Repeated measures (rats)

There are two basic forms of analysis of repeated measures data: Random regression type models and multivariate models. The latter described her apply when there are a limited number of repeat measures and they are taken on each subject at the same times so that the data has a multivariate structure.

Wolfinger (1996) summarises a range of variance structures that can be fitted to repeated measures data and demonstrates the models using five weights taken weekly on 27 rats subjected to 3 treatments.

Multiple traits: Wether trial data

Three key traits for the Australian wool industry are the weight of wool grown per year, the cleanness and the diameter of that wool. Much of the wool is produced from wethers and most major producers have traditionally used a particular strain or 'bloodline'. The file wether.as specifies a bivariate analysis.

Model specification

The syntax for specifying a multivariate linear model in ASReml is
Y-variates ~ fixed [ !r random ] [ !f sparse_fixed ]
where
• Y-variates is a list of traits,
• fixed, random and
• sparse_fixed are as in the univariate case but involve the special term Trait and interactions with Trait

The design matrix for Trait has a level (column) for each trait.
• Trait by itself fits the mean for each variate,
• In an interaction
•      Trait.Fac fits the factor Fac for each variate and
Trait.Cov fits the covariate Cov for each variate.

ASReml internally rearranges the data so that n data records containing t traits each becomes n sets of t analysis records indexed by the internal factor Trait i.e. nt analysis records ordered Trait within data record.
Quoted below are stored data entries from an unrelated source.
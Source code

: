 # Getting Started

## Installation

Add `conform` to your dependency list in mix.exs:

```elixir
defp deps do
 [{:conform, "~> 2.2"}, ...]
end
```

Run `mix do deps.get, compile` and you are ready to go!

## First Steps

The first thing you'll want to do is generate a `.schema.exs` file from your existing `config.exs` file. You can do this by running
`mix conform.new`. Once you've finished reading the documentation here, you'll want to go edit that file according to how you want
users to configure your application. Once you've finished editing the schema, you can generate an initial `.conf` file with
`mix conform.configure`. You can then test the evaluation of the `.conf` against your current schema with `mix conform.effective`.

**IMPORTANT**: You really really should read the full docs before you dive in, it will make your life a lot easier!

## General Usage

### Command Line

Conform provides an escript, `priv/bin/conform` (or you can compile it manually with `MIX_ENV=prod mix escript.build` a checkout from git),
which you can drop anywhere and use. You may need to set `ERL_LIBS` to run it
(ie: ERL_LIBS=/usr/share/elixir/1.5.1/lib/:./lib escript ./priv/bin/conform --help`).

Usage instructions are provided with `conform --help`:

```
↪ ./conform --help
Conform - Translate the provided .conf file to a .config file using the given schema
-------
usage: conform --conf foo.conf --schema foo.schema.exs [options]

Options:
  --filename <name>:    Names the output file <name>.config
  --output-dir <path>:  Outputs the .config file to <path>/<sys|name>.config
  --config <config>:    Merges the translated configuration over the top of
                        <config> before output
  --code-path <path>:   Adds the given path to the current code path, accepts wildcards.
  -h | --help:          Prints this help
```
If the data is already in this long form, use the !ASMV t qualifier to indicate that a multivariate analysis is required.

Variance structures

A more sophisticated error structure is required for multivariate analysis. Consider a multivariate analysis with t traits and n units in which the data are ordered traits within units. An typical variance structure is to assume units are independent and traits are correlated. This is described as the direct product of an IDENTITY matrix and an unstructured ( US ) variance matrix.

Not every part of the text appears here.